Il caso classico è quello dell’albergo con una piccola cappella. Prima poteva bastare questo per far scattare l’esenzione su tutto il palazzo. Adesso non più. «Qualora l’unità immobiliare abbia un’utilizzazione mista — si legge nell’emendamento — l’esenzione si applica solo alla frazione nella quale si svolge l’attività non commerciale». Niente Imu ma solo sulla cappella, non su tutto l’albergo. Sulla «restante parte dell’unità immobiliare, in quanto dotato di autonomia funzionale e reddituale» non solo si pagherà la nuova imposta ma sarà aggiornata anche la rendita catastale, ferma a vari decenni fa. Se la divisione tra parte commerciale e non dovesse essere tecnicamente complessa si procederà con una dichiarazione. I dettagli saranno chiariti in un successivo decreto ma la stessa dichiarazione «potrà essere puntualmente riscontrata e sanzionata nel caso di attestazioni false o mendaci».
Quando parte, quanto vale
Se i cittadini normali pagheranno l’Imu già a partire da quest’anno, l’abolizione dell’esenzione per gli enti non commerciali scatterà dal primo gennaio del 2013. Nelle ultime settimane erano circolate diverse stime sul possibile gettito delle nuove regole. L’Anci, l’associazione dei Comuni, aveva parlato di 500-700 milioni di euro, l’Ares, Associazione ricerca e sviluppo economico, addirittura di 2 miliardi abbondanti. Ma la cifra reale potrebbe essere molto più bassa, intorno ai 100 milioni. Il governo non indica una somma precisa: «In coerenza con il comportamento tenuto in casi analoghi, si tiene opportuno non procedere ad una quantificazione preventiva delle maggiori entrate». Ma assicura che, quando ci saranno, le risorse aggiuntive «potranno essere destinate, per la quota di spettanza statale, all’alleggerimento della pressione fiscale».
Nessuna sanatoria
Il decreto non passa un colpo di spugna sugli eventuali abusi del passato. «Tale intervento normativo — si legge ancora nella relazione — non pregiudica gli attuali accertamenti in corso e l’irrogazione di eventuali sanzioni da parte delle autorità italiane.
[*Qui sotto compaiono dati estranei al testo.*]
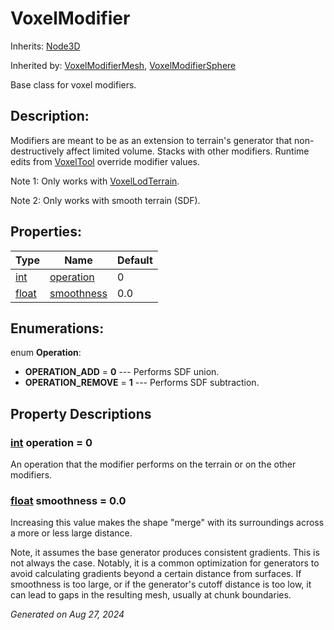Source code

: # VoxelModifier

Inherits: [Node3D](https://docs.godotengine.org/en/stable/classes/class_node3d.html)

Inherited by: [VoxelModifierMesh](VoxelModifierMesh.md), [VoxelModifierSphere](VoxelModifierSphere.md)

Base class for voxel modifiers.

## Description: 

Modifiers are meant to be as an extension to terrain's generator that non-destructively affect limited volume. Stacks with other modifiers. Runtime edits from [VoxelTool](VoxelTool.md) override modifier values.

Note 1: Only works with [VoxelLodTerrain](VoxelLodTerrain.md).

Note 2: Only works with smooth terrain (SDF).

## Properties: 


Type                                                                      | Name                         | Default 
------------------------------------------------------------------------- | ---------------------------- | --------
[int](https://docs.godotengine.org/en/stable/classes/class_int.html)      | [operation](#i_operation)    | 0       
[float](https://docs.godotengine.org/en/stable/classes/class_float.html)  | [smoothness](#i_smoothness)  | 0.0     
<p></p>

## Enumerations: 

enum **Operation**: 

- <span id="i_OPERATION_ADD"></span>**OPERATION_ADD** = **0** --- Performs SDF union.
- <span id="i_OPERATION_REMOVE"></span>**OPERATION_REMOVE** = **1** --- Performs SDF subtraction.


## Property Descriptions

### [int](https://docs.godotengine.org/en/stable/classes/class_int.html)<span id="i_operation"></span> **operation** = 0

An operation that the modifier performs on the terrain or on the other modifiers.

### [float](https://docs.godotengine.org/en/stable/classes/class_float.html)<span id="i_smoothness"></span> **smoothness** = 0.0

Increasing this value makes the shape "merge" with its surroundings across a more or less large distance. 

Note, it assumes the base generator produces consistent gradients. This is not always the case. Notably, it is a common optimization for generators to avoid calculating gradients beyond a certain distance from surfaces. If smoothness is too large, or if the generator's cutoff distance is too low, it can lead to gaps in the resulting mesh, usually at chunk boundaries.

_Generated on Aug 27, 2024_
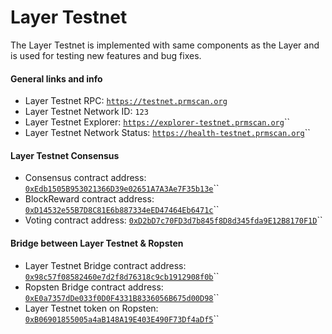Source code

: # Layer Testnet

The Layer Testnet is implemented with same components as the Layer and is used for testing new features and bug fixes.

#### General links and info

* Layer Testnet RPC: [`https://testnet.prmscan.org`](https://testnet.prmscan.org)
* Layer Testnet Network ID: `123`
* Layer Testnet Explorer: [`https://explorer-testnet.prmscan.org`](https://explorer-testnet.prmscan.org)\`\`
* Layer Testnet Network Status: [`https://health-testnet.prmscan.org`](https://health-testnet.prmscan.org)\`\`

#### Layer Testnet Consensus

* Consensus contract address: [`0xEdb1505B953021366D39e02651A7A3Ae7F35b13e`](https://explorer-testnet.prmscan.org/address/0xedb1505b953021366d39e02651a7a3ae7f35b13e)\`\`
* BlockReward contract address: [`0xD14532e55B7D8C81E6b887334eED47464Eb6471c`](https://explorer-testnet.prmscan.org/address/0xd14532e55b7d8c81e6b887334eed47464eb6471c)\`\`
* Voting contract address: [`0xD2bD7c70FD3d7b845f8D8d345fda9E12B8170F1D`](https://explorer-testnet.prmscan.org/address/0xd2bd7c70fd3d7b845f8d8d345fda9e12b8170f1d)\`\`

#### Bridge between Layer Testnet & Ropsten

* Layer Testnet Bridge contract address: [`0x98c57f08582460e7d2f8d76318c9cb1912908f0b`](https://explorer-testnet.prmscan.org/address/0x98c57f08582460e7d2f8d76318c9cb1912908f0b)\`\`
* Ropsten Bridge contract address: [`0xE0a7357dDe033f0D0F4331B8336056B675d00D98`](https://ropsten.etherscan.io/address/0xe0a7357dde033f0d0f4331b8336056b675d00d98)\`\`
* Layer Testnet token on Ropsten: [`0xB06901855005a4aB148A19E403E490F73Df4aDf5`](https://ropsten.etherscan.io/token/0xb06901855005a4ab148a19e403e490f73df4adf5)\`\`

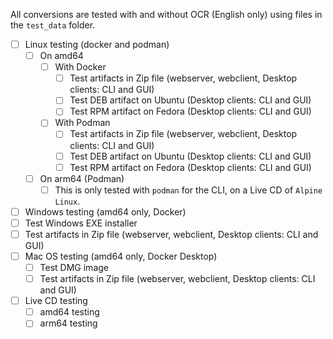 All conversions are tested with and without OCR (English only) using files in the `test_data` folder.

- [ ] Linux testing (docker and podman) 
  - [ ] On amd64
    -   [ ] With Docker
        -   [ ] Test artifacts in Zip file (webserver, webclient, Desktop clients: CLI and GUI)
        -   [ ] Test DEB artifact on Ubuntu (Desktop clients: CLI and GUI)
        -   [ ] Test RPM artifact on Fedora (Desktop clients: CLI and GUI)
    -   [ ] With Podman
        -   [ ] Test artifacts in Zip file (webserver, webclient, Desktop clients: CLI and GUI)
        -   [ ] Test DEB artifact on Ubuntu (Desktop clients: CLI and GUI)
        -   [ ] Test RPM artifact on Fedora (Desktop clients: CLI and GUI)
  - [ ] On arm64 (Podman)
     -   [ ] This is only tested with `podman` for the CLI, on a Live CD of `Alpine Linux`.
- [ ]  Windows testing (amd64 only, Docker)
  -   [ ] Test Windows EXE installer
  -   [ ] Test artifacts in Zip file (webserver, webclient, Desktop clients: CLI and GUI)
- [ ] Mac OS testing (amd64 only, Docker Desktop)
  -   [ ] Test DMG image
  -   [ ] Test artifacts in Zip file (webserver, webclient, Desktop clients: CLI and GUI)
- [ ] Live CD testing
  - [ ] amd64 testing
  - [ ] arm64 testing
Tale assunto comporta l’esclusione in radice di ogni forma diretta o indiretta di sanatoria».
I dubbi
Dalla Chiesa non c’è alcuna reazione ufficiale. Ma qualche dubbio riguarda l’istruzione: «Il governo dica subito se la norma riguarda anche le scuole parificate e gli asili nido» chiede Maurizio Lupi del Pdl, poiché gli istituti statali non pagano. Aggiunge Osvaldo Napoli, sempre Pdl: «Educare i ragazzi e istruirli sarà considerata un’attività commerciale prevalente oppure l’affermazione di un diritto costituzionale garantito?». Anche i salesiani intervengono sostenendo che «l’Ici sulle scuole paritarie non sarebbe né giusta né equa». La relazione si limita a dire che tutte le attività che adesso pagheranno l’Imu sono «tanto più meritevoli di considerazione nell’attuale difficile congiuntura economica».